• Work to be completed:
Retype the data in its entirety, with no word changed.
**** Raw data ****
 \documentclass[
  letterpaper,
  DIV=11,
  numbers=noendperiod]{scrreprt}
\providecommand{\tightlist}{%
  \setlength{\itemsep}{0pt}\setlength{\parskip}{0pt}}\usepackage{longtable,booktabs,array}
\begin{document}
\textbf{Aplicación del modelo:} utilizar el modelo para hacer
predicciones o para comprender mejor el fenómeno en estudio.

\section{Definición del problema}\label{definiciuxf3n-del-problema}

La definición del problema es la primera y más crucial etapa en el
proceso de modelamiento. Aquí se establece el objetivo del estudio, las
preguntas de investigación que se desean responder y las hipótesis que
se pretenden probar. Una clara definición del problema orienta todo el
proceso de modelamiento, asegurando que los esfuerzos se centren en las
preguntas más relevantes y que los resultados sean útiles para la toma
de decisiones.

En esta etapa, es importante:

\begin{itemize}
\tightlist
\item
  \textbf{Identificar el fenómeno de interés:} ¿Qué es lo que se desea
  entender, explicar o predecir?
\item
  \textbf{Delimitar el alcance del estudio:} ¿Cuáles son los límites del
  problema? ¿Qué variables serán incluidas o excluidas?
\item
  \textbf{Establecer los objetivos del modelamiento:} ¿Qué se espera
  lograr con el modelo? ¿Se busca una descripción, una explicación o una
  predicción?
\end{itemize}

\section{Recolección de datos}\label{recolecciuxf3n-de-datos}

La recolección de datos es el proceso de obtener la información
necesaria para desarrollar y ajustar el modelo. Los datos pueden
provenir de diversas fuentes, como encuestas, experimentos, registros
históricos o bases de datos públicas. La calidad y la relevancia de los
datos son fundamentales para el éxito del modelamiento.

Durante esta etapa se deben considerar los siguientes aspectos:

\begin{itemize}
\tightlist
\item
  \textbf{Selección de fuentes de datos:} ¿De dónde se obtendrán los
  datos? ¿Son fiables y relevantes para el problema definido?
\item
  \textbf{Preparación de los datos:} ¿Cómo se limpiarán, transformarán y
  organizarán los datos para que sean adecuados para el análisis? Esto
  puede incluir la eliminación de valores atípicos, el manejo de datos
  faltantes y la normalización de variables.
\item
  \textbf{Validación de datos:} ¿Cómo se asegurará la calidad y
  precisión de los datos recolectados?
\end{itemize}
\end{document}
****
• Result of the exercise:
 \documentclass[
  letterpaper,
  DIV=11,
  numbers=noendperiod]{scrreprt}
\providecommand{\tightlist}{%
  \setlength{\itemsep}{0pt}\setlength{\parskip}{0pt}}\usepackage{longtable,booktabs,array}
\begin{document}
\textbf{Aplicación del modelo:} utilizar el modelo para hacer
predicciones o para comprender mejor el fenómeno en estudio.

\section{Definición del problema}\label{definiciuxf3n-del-problema}

La definición del problema es la primera y más crucial etapa en el
proceso de modelamiento. Aquí se establece el objetivo del estudio, las
preguntas de investigación que se desean responder y las hipótesis que
se pretenden probar. Una clara definición del problema orienta todo el
proceso de modelamiento, asegurando que los esfuerzos se centren en las
preguntas más relevantes y que los resultados sean útiles para la toma
de decisiones.

En esta etapa, es importante:

\begin{itemize}
\tightlist
\item
  \textbf{Identificar el fenómeno de interés:} ¿Qué es lo que se desea
  entender, explicar o predecir?
\item
  \textbf{Delimitar el alcance del estudio:} ¿Cuáles son los límites del
  problema? ¿Qué variables serán incluidas o excluidas?
\item
  \textbf{Establecer los objetivos del modelamiento:} ¿Qué se espera
  lograr con el modelo? ¿Se busca una descripción, una explicación o una
  predicción?
\end{itemize}

\section{Recolección de datos}\label{recolecciuxf3n-de-datos}

La recolección de datos es el proceso de obtener la información
necesaria para desarrollar y ajustar el modelo. Los datos pueden
provenir de diversas fuentes, como encuestas, experimentos, registros
históricos o bases de datos públicas. La calidad y la relevancia de los
datos son fundamentales para el éxito del modelamiento.

Durante esta etapa se deben considerar los siguientes aspectos:

\begin{itemize}
\tightlist
\item
  \textbf{Selección de fuentes de datos:} ¿De dónde se obtendrán los
  datos? ¿Son fiables y relevantes para el problema definido?
\item
  \textbf{Preparación de los datos:} ¿Cómo se limpiarán, transformarán y
  organizarán los datos para que sean adecuados para el análisis? Esto
  puede incluir la eliminación de valores atípicos, el manejo de datos
  faltantes y la normalización de variables.
\item
  \textbf{Validación de datos:} ¿Cómo se asegurará la calidad y
  precisión de los datos recolectados?
\end{itemize}
\end{document}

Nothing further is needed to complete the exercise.